Doksuri, one of the strongest storms to hit China in years, weakened as it rolled inland, but authorities warned that risks of further floods and other geological disasters remained.
Localised thunderstorms and strong winds were forecast for Beijing on Tuesday, as well as for neighbouring city Tianjin and Hebei province, state broadcaster CCTV said.
Several subway lines in the capital, including trains in western suburbs, were suspended on Tuesday. Beijing’s Mentougou district in the west saw dramatic damage a day before, after torrential rains turned roads into rivers, sweeping cars away.
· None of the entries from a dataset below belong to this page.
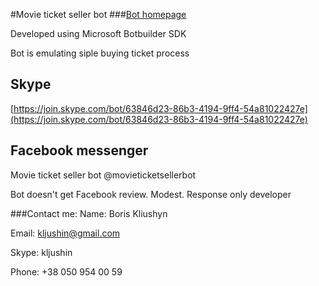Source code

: #Movie ticket seller bot
###[Bot homepage](http://movieticketsellerbot.azurewebsites.net/)

Developed using Microsoft Botbuilder SDK

Bot is emulating siple buying ticket process

## Skype

[https://join.skype.com/bot/63846d23-86b3-4194-9ff4-54a81022427e](https://join.skype.com/bot/63846d23-86b3-4194-9ff4-54a81022427e)

## Facebook messenger
 
 Movie ticket seller bot @movieticketsellerbot
 
 Bot doesn't get Facebook review. Modest. Response only developer
  
###Contact me:
Name: Boris Kliushyn

Email: kljushin@gmail.com

Skype: kljushin

Phone: +38 050 954 00 59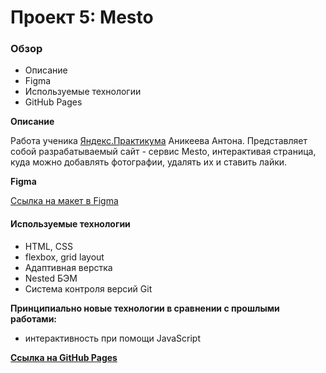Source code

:# Проект 5: Mesto

### Обзор

* Описание
* Figma
* Используемые технологии
* GitHub Pages

**Описание**

Работа ученика [Яндекс.Практикума](https://praktikum.yandex.ru/ "Яндекс.Практикум") Аникеева Антона.
Представляет собой разрабатываемый сайт - сервис Mesto, интерактивая страница, куда можно добавлять фотографии, удалять их и ставить лайки.

**Figma**

[Ссылка на макет в Figma](https://www.figma.com/file/StZjf8HnoeLdiXS7dYrLAh/JavaScript.-Sprint-4 "Figma/mesto")

#### Используемые технологии

* HTML, CSS
* flexbox, grid layout
* Адаптивная верстка
* Nested БЭМ
* Система контроля версий Git

**Принципиально новые технологии в сравнении с прошлыми работами:**

* интерактивность при помощи JavaScript

**[Ссылка на GitHub Pages](https://kiwied.github.io/mesto/ "Mesto")**
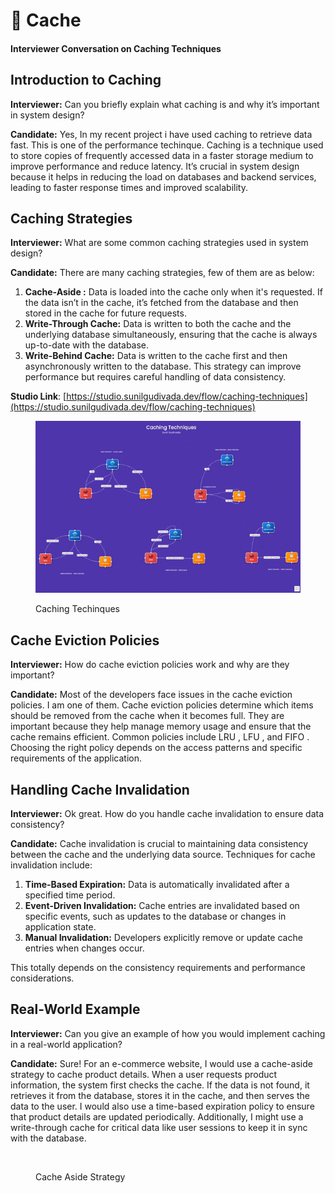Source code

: # 🔹 Cache

#### Interviewer Conversation on Caching Techniques

## **Introduction to Caching**

**Interviewer:** Can you briefly explain what caching is and why it’s important in system design?

**Candidate:** Yes, In my recent project i have used caching to retrieve data fast. This is one of the performance techinque. Caching is a technique used to store copies of frequently accessed data in a faster storage medium to improve performance and reduce latency. It’s crucial in system design because it helps in reducing the load on databases and backend services, leading to faster response times and improved scalability.

## **Caching Strategies**

**Interviewer:** What are some common caching strategies used in system design?

**Candidate:** There are many caching strategies, few of them are as below:&#x20;

1. **Cache-Aside :** Data is loaded into the cache only when it's requested. If the data isn’t in the cache, it’s fetched from the database and then stored in the cache for future requests.
2. **Write-Through Cache:** Data is written to both the cache and the underlying database simultaneously, ensuring that the cache is always up-to-date with the database.
3. **Write-Behind Cache:** Data is written to the cache first and then asynchronously written to the database. This strategy can improve performance but requires careful handling of data consistency.

**Studio Link**: [https://studio.sunilgudivada.dev/flow/caching-techniques](https://studio.sunilgudivada.dev/flow/caching-techniques)

<figure><img src="../../.gitbook/assets/caching-techinques.gif" alt=""><figcaption><p>Caching Techinques</p></figcaption></figure>

## **Cache Eviction Policies**

**Interviewer:** How do cache eviction policies work and why are they important?

**Candidate:** Most of the developers face issues in the cache eviction policies. I am one of them. Cache eviction policies determine which items should be removed from the cache when it becomes full. They are important because they help manage memory usage and ensure that the cache remains efficient. Common policies include LRU , LFU , and FIFO . Choosing the right policy depends on the access patterns and specific requirements of the application.

## **Handling Cache Invalidation**

**Interviewer:** Ok great. How do you handle cache invalidation to ensure data consistency?

**Candidate:** Cache invalidation is crucial to maintaining data consistency between the cache and the underlying data source. Techniques for cache invalidation include:

1. **Time-Based Expiration:** Data is automatically invalidated after a specified time period.
2. **Event-Driven Invalidation:** Cache entries are invalidated based on specific events, such as updates to the database or changes in application state.
3. **Manual Invalidation:** Developers explicitly remove or update cache entries when changes occur.

This totally depends on the consistency requirements and performance considerations.&#x20;

## **Real-World Example**

**Interviewer:** Can you give an example of how you would implement caching in a real-world application?

**Candidate:** Sure! For an e-commerce website, I would use a cache-aside strategy to cache product details. When a user requests product information, the system first checks the cache. If the data is not found, it retrieves it from the database, stores it in the cache, and then serves the data to the user. I would also use a time-based expiration policy to ensure that product details are updated periodically. Additionally, I might use a write-through cache for critical data like user sessions to keep it in sync with the database.

<figure><img src="../../.gitbook/assets/caching-techinques-write-through.gif" alt=""><figcaption><p>Cache Aside Strategy</p></figcaption></figure>
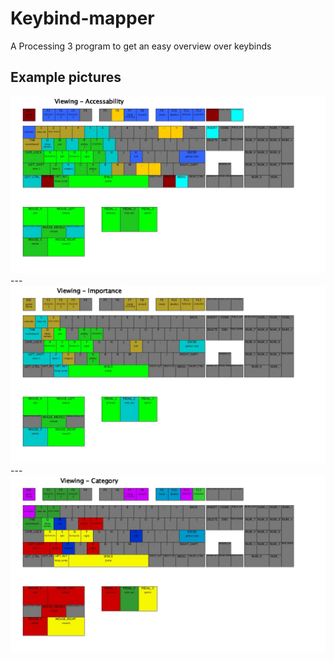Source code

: # Keybind-mapper
A Processing 3 program to get an easy overview over keybinds

## Example pictures
<img src="pics/screenshot-0.jpg">
---
<img src="pics/screenshot-1.jpg">
---
<img src="pics/screenshot-2.jpg">
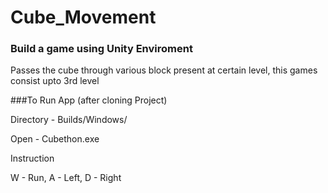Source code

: # Cube_Movement

### Build a game using Unity Enviroment

Passes the cube through various block present at certain level, this games consist upto 3rd level

###To Run App (after cloning Project)

Directory - Builds/Windows/

Open - Cubethon.exe

Instruction

W - Run, A - Left, D - Right
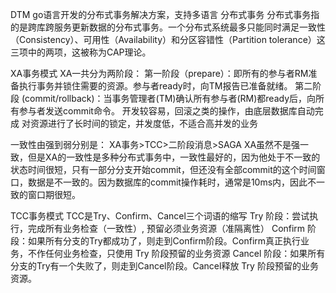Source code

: DTM go语言开发的分布式事务解决方案，支持多语言
分布式事务
分布式事务指的是跨库跨服务更新数据的分布式事务。一个分布式系统最多只能同时满足一致性（Consistency）、可用性（Availability）和分区容错性（Partition tolerance）这三项中的两项，这被称为CAP理论。

XA事务模式
XA一共分为两阶段：
第一阶段（prepare）：即所有的参与者RM准备执行事务并锁住需要的资源。参与者ready时，向TM报告已准备就绪。 第二阶段 (commit/rollback)：当事务管理者(TM)确认所有参与者(RM)都ready后，向所有参与者发送commit命令。
开发较容易，回滚之类的操作，由底层数据库自动完成
对资源进行了长时间的锁定，并发度低，不适合高并发的业务

一致性由强到弱分别是：
XA事务>TCC>二阶段消息>SAGA
XA虽然不是强一致，但是XA的一致性是多种分布式事务中，一致性最好的，因为他处于不一致的状态时间很短，只有一部分分支开始commit，但还没有全部commit的这个时间窗口，数据是不一致的。因为数据库的commit操作耗时，通常是10ms内，因此不一致的窗口期很短。

TCC事务模式
TCC是Try、Confirm、Cancel三个词语的缩写
Try 阶段：尝试执行，完成所有业务检查（一致性）, 预留必须业务资源（准隔离性）
Confirm 阶段：如果所有分支的Try都成功了，则走到Confirm阶段。Confirm真正执行业务，不作任何业务检查，只使用 Try 阶段预留的业务资源
Cancel 阶段：如果所有分支的Try有一个失败了，则走到Cancel阶段。Cancel释放 Try 阶段预留的业务资源。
Beijing recorded an average of 260mm (10.2 inches) of rainfall from Saturday to early Monday, with the Changping Wangjiayuan Reservoir logging the largest reading at 738.3mm (29 inches).
The city government said the rainfall over the past few days has exceeded records from a severe storm 11 year ago. In July 2012, Beijing was hit by the strongest storm since the founding of modern China, with the city receiving 190.3mm of rain in one day, affecting more than 1.6 million people.
South of Beijing, in Hebei province, precipitation from Saturday to Monday at one local weather station totalled more than the amount normally seen over half a year, with rainfall amounting to 1,003mm (3.3 feet) for the three-day period. Precipitation in the county where the station is located averages 605mm a year.
Hebei authorities have opened flood storage and diversion areas to manage flooding risks in the Hai river basin, where five rivers converge in a region nearly the size of Britain.
Doksuri swept through coastal Fujian last week, taking a 14.76 billion yuan ($2.06 billion) direct economic toll on the southeastern province and affecting almost 2.7 million people, with close to 562,000 evacuated from homes and more than 18,000 houses destroyed, state media reported.